En todo caso, creo que el principal reto y el objetivo de los equipos de HR de los despachos es convertirnos en verdaderos business partners del negocio y pasar a desempeñar un role más estratégico dentro de la organización.

P.- Volviendo al talento, ¿existe algún plan específico para impulsar el talento femenino?

AG.- En relación al talento femenino, que es mucho, lo que está claro para todos es que no podemos perder a brillantes abogadas con un altísimo potencial por el hecho de ser mujeres, por eso es importante ser flexibles, hacer un seguimiento individualizado de su carrera, tener conversaciones claras y transparente de desarrollo, igual que con cualquier otro profesional, y contar con programas como LAW, nuestra «Leadership Alliance for Women», desde este programa trabajamos en el desarrollo profesional de nuestra abogadas a través del mentoring, la formación en habilidades y el networking con el objetivo de impulsar a nuestras abogadas a posiciones de liderazgo y fortalecer nuestro pipeline de talento femenino.

Perfil

Adela García de Tuñón es licenciada en Derecho por la Universidad Complutense y posee un máster en mercados financieros por el Instituto de Estudios Bursátiles (IEB). Cuenta además con un posgrado en recursos humanos por el Centro de Estudios Garrigues. 

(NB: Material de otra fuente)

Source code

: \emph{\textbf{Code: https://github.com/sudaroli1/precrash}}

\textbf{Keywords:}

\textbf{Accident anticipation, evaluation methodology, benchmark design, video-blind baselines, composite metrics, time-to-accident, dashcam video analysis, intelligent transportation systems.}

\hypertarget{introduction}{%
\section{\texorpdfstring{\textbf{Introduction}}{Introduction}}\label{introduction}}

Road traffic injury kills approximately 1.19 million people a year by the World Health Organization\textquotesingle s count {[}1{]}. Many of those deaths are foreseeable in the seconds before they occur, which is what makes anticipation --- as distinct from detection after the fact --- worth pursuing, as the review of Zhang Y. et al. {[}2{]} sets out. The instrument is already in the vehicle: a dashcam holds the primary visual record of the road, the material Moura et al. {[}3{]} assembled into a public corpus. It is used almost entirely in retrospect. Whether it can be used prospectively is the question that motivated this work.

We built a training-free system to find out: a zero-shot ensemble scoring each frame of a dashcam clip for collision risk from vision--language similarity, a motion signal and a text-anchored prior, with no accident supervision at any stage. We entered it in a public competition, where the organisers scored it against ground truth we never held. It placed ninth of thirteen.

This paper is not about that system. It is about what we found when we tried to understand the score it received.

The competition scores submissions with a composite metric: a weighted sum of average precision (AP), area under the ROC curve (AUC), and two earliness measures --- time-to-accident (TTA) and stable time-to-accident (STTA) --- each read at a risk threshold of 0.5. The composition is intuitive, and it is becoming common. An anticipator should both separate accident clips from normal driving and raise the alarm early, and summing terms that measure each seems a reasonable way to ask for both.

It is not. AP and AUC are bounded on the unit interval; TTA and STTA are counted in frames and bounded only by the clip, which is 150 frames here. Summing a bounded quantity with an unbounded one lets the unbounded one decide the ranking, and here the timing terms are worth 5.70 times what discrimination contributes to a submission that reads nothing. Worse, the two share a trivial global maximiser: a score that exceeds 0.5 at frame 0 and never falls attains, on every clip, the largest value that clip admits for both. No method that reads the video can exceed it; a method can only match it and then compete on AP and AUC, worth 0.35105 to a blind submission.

Adela tiene amplia experiencia en puestos de responsabilidad en recursos humanos y gestión del talento en el sector de la abogacía de negocios. Sus áreas de especialización son desarrollo de personas, selección, compensación y diversidad. Es además profesora colaboradora en la Universidad de Navarra, Universidad de Comillas-ICADE y Universidad Autónoma de Madrid

Desde que comenzó su carrera profesional como abogada, hizo suya la frase «el mejor activo de una empresa son sus profesionales» y, por eso, su compromiso con el desarrollo de todos los profesionales que forman el despacho es parte de su día a día. En junio 2018 se unió al equipo de DLA Piper en España como directora de recursos humanos.